Having a shared file system is a very common request to allow applications to be able to access the same data or to allow multiple users to get access to same information at the same time for example. On-premises this is a very easy task to achieve using NAS or SAN devices but how can it be done in the cloud?
There are different technologies like iSCSI, NFS, SMB, DRBD and other services that allow you to share a block device with two or more Cloud instances but you still need to configure those services and on top of that you also need a cluster file system like OCFS2 or GlusterFS that will allow your users to read/write simultaneously.
With Oracle Cloud Infrastructure you have the multi-attach block device option that allows you to attach the same block device with two or more Cloud instances. This feature is under Limited Availability which means you need to have your tenancy enabled to be able to use it. This allows customers to easily connect the same block storage volume(s) to all the instances that need to get access to the same data. It basically acts as a NAS Cloud device.

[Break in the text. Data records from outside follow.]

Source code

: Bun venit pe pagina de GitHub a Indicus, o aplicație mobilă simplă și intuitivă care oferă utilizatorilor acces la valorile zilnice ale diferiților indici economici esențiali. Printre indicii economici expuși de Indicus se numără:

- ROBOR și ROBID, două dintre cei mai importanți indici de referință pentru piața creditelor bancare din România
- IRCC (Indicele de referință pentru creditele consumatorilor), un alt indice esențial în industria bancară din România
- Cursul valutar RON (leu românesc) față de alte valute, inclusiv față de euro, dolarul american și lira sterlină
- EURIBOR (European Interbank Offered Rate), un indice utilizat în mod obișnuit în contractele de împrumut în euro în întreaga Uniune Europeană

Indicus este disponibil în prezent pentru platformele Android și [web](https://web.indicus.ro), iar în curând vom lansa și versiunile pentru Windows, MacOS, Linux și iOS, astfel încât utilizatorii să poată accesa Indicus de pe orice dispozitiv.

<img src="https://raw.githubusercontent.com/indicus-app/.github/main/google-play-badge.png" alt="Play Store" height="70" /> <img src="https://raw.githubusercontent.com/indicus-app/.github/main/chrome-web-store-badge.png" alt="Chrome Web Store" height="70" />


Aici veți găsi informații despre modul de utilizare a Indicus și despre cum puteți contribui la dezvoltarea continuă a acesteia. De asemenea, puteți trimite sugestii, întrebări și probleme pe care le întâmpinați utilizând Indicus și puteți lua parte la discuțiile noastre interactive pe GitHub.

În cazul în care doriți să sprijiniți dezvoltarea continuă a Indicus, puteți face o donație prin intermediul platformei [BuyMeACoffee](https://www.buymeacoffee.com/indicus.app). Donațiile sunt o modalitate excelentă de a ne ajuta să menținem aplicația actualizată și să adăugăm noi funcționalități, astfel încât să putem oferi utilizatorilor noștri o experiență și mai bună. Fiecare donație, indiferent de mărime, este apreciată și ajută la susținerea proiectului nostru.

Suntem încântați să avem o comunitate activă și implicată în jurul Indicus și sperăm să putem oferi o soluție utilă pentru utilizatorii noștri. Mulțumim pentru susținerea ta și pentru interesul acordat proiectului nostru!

As of today, the process is done through a preview version of OCI CLI which needs to be requested from Oracle. Once you get access to that new OCI CLI version and your tenancy has been enabled to use such feature you will be able to run the OCI command line to attach a block device to multiple cloud instances where you plan to use to hold your cluster file system. Here is an example:
"oci compute volume-attachment attach --instance-id ocid1.instance.oc1.OCID --type iscsi --volume-id ocid1.volume.oc1.REGION.OCID --is-shareable true"
Now that you have your block volume attached to all instances you need, next step is creating a file system that is cluster aware. For this blog we will use OCFS2 (Oracle Cluster File System) as the following diagram illustrates.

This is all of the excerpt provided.